Все более эфемерный и изощренный, стрит-арт никогда не переступит границу между улицей и выставочным залом без существенных потерь: благие намерения по-прежнему ведут в сувенирную лавку.
Даже не подполье, но вечный бастард визуального искусства, его темная изнанка, саморазрушительно вывернутая наружу, под прицельные софиты одержимого порядком общества.
*
Автор благодарит Владимира Давиденко, без которого эта статья не была бы возможной.
/1/ В «ИК» — «Выход через магазин подарков». См.: Д о н д у р е й Т. Life is beautiful. — «Искусство кино», 2010, № 3.

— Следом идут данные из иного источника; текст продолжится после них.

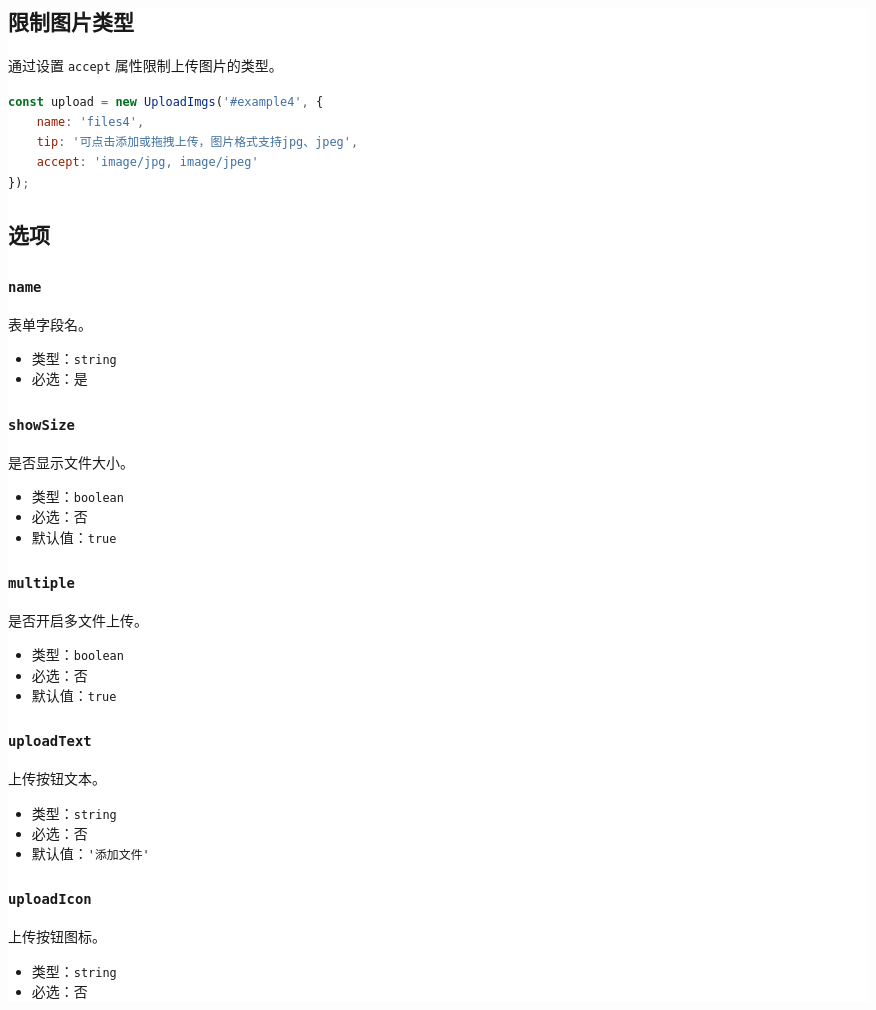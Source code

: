 ## 限制图片类型

通过设置 `accept` 属性限制上传图片的类型。

<Example>
    <div id="example4"></div>
</Example>

```js
const upload = new UploadImgs('#example4', {
    name: 'files4',
    tip: '可点击添加或拖拽上传，图片格式支持jpg、jpeg',
    accept: 'image/jpg, image/jpeg'
});
```

## 选项

### `name`

表单字段名。

+ 类型：`string`
+ 必选：是

### `showSize`

是否显示文件大小。

+ 类型：`boolean`
+ 必选：否
+ 默认值：`true`

### `multiple`

是否开启多文件上传。

+ 类型：`boolean`
+ 必选：否
+ 默认值：`true`

### `uploadText`

上传按钮文本。

+ 类型：`string`
+ 必选：否
+ 默认值：`'添加文件'`

### `uploadIcon`

上传按钮图标。

+ 类型：`string`
+ 必选：否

/2/ Теория «разбитого окна» сформулирована Джеймсом Уилсоном и Джорджем Келлингом в 1982 году. Согласно данной теории если кто-то разбил стекло в доме и никто не вставил новое, то вскоре ни одного целого окна в этом доме не останется, а потом начнется мародерство. Иными словами, явные признаки беспорядка и несоблюдения людьми принятых норм поведения даже в мелочах провоцируют окружающих тоже забыть о правилах.

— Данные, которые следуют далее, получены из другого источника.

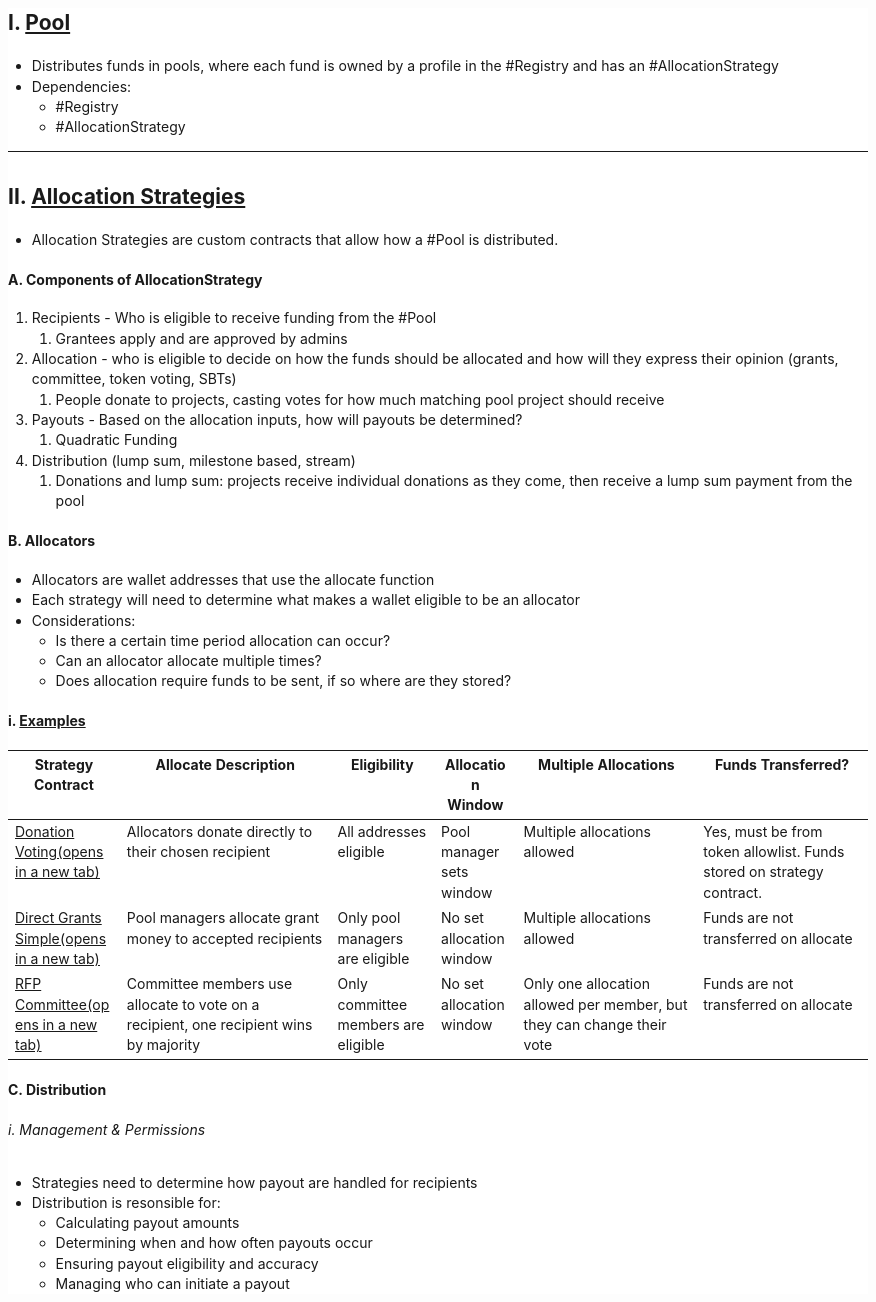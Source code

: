 
## I. [Pool](https://docs.allo.gitcoin.co/overview/pool)

- Distributes funds in pools, where each fund is owned by a profile in the #Registry and has an #AllocationStrategy
- Dependencies:
	- #Registry
	- #AllocationStrategy

---
## II. [Allocation Strategies](https://docs.allo.gitcoin.co/overview/allocation-strategy)

- Allocation Strategies are custom contracts that allow how a #Pool is distributed.

#### A. Components of AllocationStrategy

1. Recipients - Who is eligible to receive funding from the #Pool
	1. Grantees apply and are approved by admins
2. Allocation - who is eligible to decide on how the funds should be allocated and how will they express their opinion (grants, committee, token voting, SBTs)
	1. People donate to projects, casting votes for how much matching pool project should receive
3. Payouts - Based on the allocation inputs, how will payouts be determined?
	1. Quadratic Funding
4. Distribution (lump sum, milestone based, stream)
	1. Donations and lump sum: projects receive individual donations as they come, then receive a lump sum payment from the pool
#### B. Allocators

- Allocators are wallet addresses that use the allocate function
- Each strategy will need to determine what makes a wallet eligible to be an allocator
- Considerations:
	- Is there a certain time period allocation can occur?
	- Can an allocator allocate multiple times?
	- Does allocation require funds to be sent, if so where are they stored?
#### i. [Examples](https://docs.allo.gitcoin.co/strategies/allocation#examples)

|Strategy Contract|Allocate Description|Eligibility|Allocation Window|Multiple Allocations|Funds Transferred?|
|---|---|---|---|---|---|
|[Donation Voting(opens in a new tab)](https://github.com/allo-protocol/allo-v2/tree/main/contracts/strategies/donation-voting)|Allocators donate directly to their chosen recipient|All addresses eligible|Pool manager sets window|Multiple allocations allowed|Yes, must be from token allowlist. Funds stored on strategy contract.|
|[Direct Grants Simple(opens in a new tab)](https://github.com/allo-protocol/allo-v2/tree/main/contracts/strategies/direct-grants-simple)|Pool managers allocate grant money to accepted recipients|Only pool managers are eligible|No set allocation window|Multiple allocations allowed|Funds are not transferred on allocate|
|[RFP Committee(opens in a new tab)](https://github.com/allo-protocol/allo-v2/tree/main/contracts/strategies/rfp-committee)|Committee members use allocate to vote on a recipient, one recipient wins by majority|Only committee members are eligible|No set allocation window|Only one allocation allowed per member, but they can change their vote|Funds are not transferred on allocate|

#### C. Distribution

###### i. Management & Permissions

- Strategies need to determine how payout are handled for recipients
- Distribution is resonsible for:
	- Calculating payout amounts
	- Determining when and how often payouts occur
	- Ensuring payout eligibility and accuracy
	- Managing who can initiate a payout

/3/ Для разрешенных изображений существует также компромиссное обозначение — паблик-арт.
/4/ Наиболее известен его Том Уэйтс, в 1980-х повторенный во множестве городов.
/5/ Здесь первопроходцем выступил граффитист Revs, в 1995—2000 годах выполнявший свои работы в форме страниц из личного дневника; позднее он же задал моду на вырезание тегов из металла.
/6/ Институт Пратта — одна из наиболее престижных художественных школ США, особенно знамениты отделения графики и дизайна.
/7/ Здесь нельзя не упомянуть бразильца Blu. Будучи довольно традиционным граффитистом, он добился наиболее глубокого на данный момент сращивания граффити и видео. На протяжении многих дней Blu закрашивает и разрисовывает огромные территории на улицах и в промзонах, снимая процесс и затем монтируя изощренную анимацию. Такие его работы, как «Большой взрыв» (BIG BANG BIG BOOM), давно уже стали интернет-хитами; содержательно, впрочем, он также социален насквозь: основные его темы — эволюция жизни и насилия над жизнью, экология, поглощение и разделение тел, органические формы в постоянной борьбе. Драматургическое однообразие пока что ретушируется эффектностью приемов.
/8/ Уже появился феномен вандализма внутри стрит-арта, так называемые брызгальщики, которые просто забрызгивают пятнами краски работы звезд.